Sea como fuere, guardé de aquel almuerzo una impresión clara: en la imaginación de mi nuevo amigo, el simple ingreso al Itamaraty nos había «aristocratizado», a mi padre y con más razón todavía a mí mismo, como miembro que era, aunque de segunda generación, de esa familia palaciega. De ahí, probablemente, las verdaderas raíces de mi condición de «almorzable».
Recuerdo que, aquel día, me esforcé sobre todo por estar a la altura de sus expectativas.

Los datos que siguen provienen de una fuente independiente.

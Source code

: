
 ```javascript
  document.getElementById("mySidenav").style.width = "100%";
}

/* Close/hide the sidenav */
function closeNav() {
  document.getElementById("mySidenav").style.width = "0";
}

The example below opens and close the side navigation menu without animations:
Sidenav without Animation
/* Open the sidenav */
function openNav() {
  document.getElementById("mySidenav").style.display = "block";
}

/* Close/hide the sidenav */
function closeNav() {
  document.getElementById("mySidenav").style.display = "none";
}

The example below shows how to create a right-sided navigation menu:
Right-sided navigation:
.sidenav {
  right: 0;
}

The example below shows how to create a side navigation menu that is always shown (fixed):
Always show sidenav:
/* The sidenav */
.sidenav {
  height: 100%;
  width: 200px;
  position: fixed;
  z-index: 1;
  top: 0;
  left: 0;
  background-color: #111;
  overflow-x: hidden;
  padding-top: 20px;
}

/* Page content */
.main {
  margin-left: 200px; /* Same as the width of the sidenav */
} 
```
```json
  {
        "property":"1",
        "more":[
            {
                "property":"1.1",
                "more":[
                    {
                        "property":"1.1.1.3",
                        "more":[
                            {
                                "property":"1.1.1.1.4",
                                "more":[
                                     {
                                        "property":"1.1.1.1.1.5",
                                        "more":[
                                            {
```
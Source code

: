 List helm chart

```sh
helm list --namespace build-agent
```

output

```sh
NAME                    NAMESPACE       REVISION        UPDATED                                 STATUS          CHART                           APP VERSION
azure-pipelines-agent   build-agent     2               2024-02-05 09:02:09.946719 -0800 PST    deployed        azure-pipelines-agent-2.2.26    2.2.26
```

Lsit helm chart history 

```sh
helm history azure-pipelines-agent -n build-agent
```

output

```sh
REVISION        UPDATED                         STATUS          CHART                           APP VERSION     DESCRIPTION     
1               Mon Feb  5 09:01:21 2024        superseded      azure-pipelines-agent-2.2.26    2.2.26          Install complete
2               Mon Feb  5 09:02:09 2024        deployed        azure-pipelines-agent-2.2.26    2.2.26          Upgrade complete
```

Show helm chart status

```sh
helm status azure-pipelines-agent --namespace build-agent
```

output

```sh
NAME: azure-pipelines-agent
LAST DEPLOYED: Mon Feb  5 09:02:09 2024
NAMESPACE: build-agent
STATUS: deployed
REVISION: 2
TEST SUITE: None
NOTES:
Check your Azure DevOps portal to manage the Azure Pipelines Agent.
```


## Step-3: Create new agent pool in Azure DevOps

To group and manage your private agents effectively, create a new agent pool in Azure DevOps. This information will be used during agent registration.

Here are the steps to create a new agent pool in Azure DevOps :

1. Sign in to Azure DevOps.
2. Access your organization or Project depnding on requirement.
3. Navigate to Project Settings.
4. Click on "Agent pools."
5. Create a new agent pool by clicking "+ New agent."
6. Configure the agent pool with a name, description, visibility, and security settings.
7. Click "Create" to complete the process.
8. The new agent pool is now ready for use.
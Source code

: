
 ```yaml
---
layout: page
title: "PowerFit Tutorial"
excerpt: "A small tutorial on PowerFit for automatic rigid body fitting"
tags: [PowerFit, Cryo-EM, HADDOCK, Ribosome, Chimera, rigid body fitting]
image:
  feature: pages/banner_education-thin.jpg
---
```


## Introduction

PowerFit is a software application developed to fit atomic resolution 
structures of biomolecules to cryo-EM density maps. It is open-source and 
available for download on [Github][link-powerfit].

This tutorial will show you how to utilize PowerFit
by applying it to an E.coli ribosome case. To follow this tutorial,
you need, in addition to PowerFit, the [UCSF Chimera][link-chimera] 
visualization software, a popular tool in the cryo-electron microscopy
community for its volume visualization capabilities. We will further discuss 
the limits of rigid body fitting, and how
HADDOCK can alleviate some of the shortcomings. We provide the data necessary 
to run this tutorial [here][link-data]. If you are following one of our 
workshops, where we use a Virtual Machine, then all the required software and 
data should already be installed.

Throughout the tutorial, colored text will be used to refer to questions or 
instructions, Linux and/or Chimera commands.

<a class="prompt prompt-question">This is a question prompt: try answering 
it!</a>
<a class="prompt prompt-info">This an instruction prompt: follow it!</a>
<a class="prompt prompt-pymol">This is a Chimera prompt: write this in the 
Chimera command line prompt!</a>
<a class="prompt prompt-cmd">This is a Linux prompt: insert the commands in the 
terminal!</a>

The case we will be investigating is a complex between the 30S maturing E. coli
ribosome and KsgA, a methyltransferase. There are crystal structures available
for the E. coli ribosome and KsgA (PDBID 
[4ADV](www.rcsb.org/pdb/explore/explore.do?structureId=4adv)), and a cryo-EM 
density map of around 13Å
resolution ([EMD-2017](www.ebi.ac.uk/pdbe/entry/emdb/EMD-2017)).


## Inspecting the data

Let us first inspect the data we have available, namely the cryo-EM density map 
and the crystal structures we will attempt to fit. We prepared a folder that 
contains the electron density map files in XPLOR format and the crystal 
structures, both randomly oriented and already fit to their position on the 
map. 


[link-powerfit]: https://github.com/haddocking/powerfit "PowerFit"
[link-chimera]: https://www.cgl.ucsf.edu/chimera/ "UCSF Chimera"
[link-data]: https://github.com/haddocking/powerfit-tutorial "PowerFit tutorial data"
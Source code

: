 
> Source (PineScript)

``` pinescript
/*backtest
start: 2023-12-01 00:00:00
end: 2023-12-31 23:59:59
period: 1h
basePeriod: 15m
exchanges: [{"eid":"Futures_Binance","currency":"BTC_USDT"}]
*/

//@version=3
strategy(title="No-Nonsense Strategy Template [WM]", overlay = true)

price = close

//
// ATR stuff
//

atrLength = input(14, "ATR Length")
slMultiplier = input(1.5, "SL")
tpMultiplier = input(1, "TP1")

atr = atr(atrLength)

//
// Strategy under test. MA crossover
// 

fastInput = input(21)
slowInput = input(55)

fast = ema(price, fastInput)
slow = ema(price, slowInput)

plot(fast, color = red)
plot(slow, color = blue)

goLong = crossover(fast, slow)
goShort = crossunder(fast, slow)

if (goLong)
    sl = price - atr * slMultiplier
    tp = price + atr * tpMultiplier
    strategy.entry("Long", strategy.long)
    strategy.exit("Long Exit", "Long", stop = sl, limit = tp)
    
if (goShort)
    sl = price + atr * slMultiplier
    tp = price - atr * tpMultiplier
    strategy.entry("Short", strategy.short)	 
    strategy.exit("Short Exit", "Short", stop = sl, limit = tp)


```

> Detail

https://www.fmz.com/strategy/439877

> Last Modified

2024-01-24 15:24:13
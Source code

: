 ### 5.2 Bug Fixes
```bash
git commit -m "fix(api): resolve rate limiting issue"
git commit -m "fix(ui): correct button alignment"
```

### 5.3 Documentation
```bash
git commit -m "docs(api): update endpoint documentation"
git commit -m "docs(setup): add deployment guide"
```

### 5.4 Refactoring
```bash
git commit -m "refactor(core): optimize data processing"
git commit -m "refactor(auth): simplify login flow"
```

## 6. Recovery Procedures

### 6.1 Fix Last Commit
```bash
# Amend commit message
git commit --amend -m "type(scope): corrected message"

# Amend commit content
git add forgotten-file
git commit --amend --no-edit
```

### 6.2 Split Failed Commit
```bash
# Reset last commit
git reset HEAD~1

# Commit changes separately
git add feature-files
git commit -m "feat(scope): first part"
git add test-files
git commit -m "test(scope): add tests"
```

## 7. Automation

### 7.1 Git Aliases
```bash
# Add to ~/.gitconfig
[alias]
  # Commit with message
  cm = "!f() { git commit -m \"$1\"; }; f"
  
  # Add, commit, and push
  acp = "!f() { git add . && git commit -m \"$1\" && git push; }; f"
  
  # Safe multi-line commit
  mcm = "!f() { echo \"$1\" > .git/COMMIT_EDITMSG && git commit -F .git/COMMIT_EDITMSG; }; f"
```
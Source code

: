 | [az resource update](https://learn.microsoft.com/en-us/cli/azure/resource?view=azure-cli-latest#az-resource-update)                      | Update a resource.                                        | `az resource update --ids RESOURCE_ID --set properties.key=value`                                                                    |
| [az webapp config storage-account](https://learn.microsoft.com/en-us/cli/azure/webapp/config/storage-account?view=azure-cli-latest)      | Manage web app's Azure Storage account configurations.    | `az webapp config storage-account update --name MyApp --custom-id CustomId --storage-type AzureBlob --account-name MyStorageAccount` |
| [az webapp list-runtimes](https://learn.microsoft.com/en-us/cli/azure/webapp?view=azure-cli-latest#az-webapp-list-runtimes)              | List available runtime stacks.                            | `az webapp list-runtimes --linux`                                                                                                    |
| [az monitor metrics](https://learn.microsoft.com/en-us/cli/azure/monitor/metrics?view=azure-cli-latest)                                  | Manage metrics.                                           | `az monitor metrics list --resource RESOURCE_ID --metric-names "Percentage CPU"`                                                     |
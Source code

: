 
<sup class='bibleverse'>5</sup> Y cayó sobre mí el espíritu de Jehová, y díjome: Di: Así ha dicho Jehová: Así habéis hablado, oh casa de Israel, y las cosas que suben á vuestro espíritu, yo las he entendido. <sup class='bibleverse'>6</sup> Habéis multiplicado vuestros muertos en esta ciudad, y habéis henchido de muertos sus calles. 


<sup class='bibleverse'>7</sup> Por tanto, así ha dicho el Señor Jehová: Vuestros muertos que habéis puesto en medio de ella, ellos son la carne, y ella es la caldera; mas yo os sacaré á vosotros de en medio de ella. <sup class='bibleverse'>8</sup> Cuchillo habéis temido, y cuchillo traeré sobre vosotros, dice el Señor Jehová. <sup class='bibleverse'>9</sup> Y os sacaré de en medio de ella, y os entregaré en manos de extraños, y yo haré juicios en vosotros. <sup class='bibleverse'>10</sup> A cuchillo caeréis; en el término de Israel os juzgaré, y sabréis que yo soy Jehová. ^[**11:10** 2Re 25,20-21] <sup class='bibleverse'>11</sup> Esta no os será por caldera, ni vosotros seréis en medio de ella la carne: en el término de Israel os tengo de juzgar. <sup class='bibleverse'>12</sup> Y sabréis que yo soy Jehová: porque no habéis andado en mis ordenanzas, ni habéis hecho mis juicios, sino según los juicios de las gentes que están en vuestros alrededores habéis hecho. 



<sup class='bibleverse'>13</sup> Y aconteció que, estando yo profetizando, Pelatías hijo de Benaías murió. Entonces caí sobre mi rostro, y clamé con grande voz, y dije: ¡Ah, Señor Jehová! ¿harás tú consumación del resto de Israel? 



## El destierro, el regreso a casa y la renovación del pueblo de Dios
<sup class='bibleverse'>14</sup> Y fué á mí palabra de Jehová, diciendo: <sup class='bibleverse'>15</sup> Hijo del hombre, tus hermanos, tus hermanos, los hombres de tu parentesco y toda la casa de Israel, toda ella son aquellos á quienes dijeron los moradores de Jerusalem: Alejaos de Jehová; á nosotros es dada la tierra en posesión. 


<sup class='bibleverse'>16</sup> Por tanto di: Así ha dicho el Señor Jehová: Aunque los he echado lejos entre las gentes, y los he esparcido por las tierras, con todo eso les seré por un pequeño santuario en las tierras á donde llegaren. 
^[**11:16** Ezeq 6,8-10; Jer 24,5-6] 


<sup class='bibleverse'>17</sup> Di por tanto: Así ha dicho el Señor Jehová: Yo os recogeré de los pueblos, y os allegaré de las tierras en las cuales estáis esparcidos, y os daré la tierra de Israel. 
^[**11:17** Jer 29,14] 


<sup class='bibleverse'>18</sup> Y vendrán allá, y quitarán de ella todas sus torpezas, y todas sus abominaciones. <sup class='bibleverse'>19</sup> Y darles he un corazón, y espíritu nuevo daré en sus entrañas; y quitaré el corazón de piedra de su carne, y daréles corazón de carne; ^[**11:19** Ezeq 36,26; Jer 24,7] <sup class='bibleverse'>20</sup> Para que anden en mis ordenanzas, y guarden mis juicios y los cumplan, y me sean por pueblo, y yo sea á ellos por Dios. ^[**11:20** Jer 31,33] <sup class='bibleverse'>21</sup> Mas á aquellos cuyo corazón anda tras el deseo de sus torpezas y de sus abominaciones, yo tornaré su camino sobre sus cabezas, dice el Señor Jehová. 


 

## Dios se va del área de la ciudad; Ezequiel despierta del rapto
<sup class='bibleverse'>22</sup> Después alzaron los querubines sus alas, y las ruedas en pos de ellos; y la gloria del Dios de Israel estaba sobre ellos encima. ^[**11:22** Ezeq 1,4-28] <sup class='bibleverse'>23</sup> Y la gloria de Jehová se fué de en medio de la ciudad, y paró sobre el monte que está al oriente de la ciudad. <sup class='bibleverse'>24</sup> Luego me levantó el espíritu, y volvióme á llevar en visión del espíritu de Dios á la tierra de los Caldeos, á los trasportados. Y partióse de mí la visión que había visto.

Hablé de filmes y literatura. Alabé Eros y civilización, porque haber leído Marcuse contaba mucho. Cité versos de Pound. Hablé de política, de deporte, de samba. Criticamos en voz baja a los militares y al golpe del 64 con una franqueza rara incluso entre los más jóvenes. También supe reír de las historias de Max (buenas) y de las de nuestro amigo común (pasables).
Llegado el postre, intercambiamos confidencias sobre mujeres. A los veintiocho años, Max no sólo era mayor sino mucho más experimentado que nosotros —y por lo demás, divorciado—. Brillaba a nuestros ojos como el hombre de mundo que imaginábamos que era, dotado de innumerables experiencias que parecía dispuesto a confiar en forma de consejos y opiniones. Hablaba de la píldora anticonceptiva como de la única invención relevante del siglo XX. Y consideraba que al todavía incipiente movimiento feminista le debíamos la mayor oportunidad jamás ofrecida a los hombres, cuyos apetitos más secretos ahora habían de ser saciados, decía, «a niveles inconcebibles».
A la hora del café, Max me distinguió con una invitación para escuchar en su casa, en compañía de algunos amigos, unos discos de Art Blakey y Thelonious Monk que acababa de recibir de Nueva York. Me pasó su tarjeta. Vivía en un pequeño departamento en Urca, frente al mar. Y por su tarjeta supe también que tenía un programa de jazz en la radio MEC, que salía al aire una vez por semana y que él mismo conducía. Me habló de sus dotes de locutor y de las historias que había inventado para llenar lagunas cuando, por pereza, no llegaba a escribir sus guiones. Por mi parte, recuerdo que en un súbito arranque de inspiración le pregunté si podría indicarme un sastre. Y él me legó un consejo heredado a su vez de cierto veterano embajador: «Hágase pocos trajes... —larga pausa— en Londres...».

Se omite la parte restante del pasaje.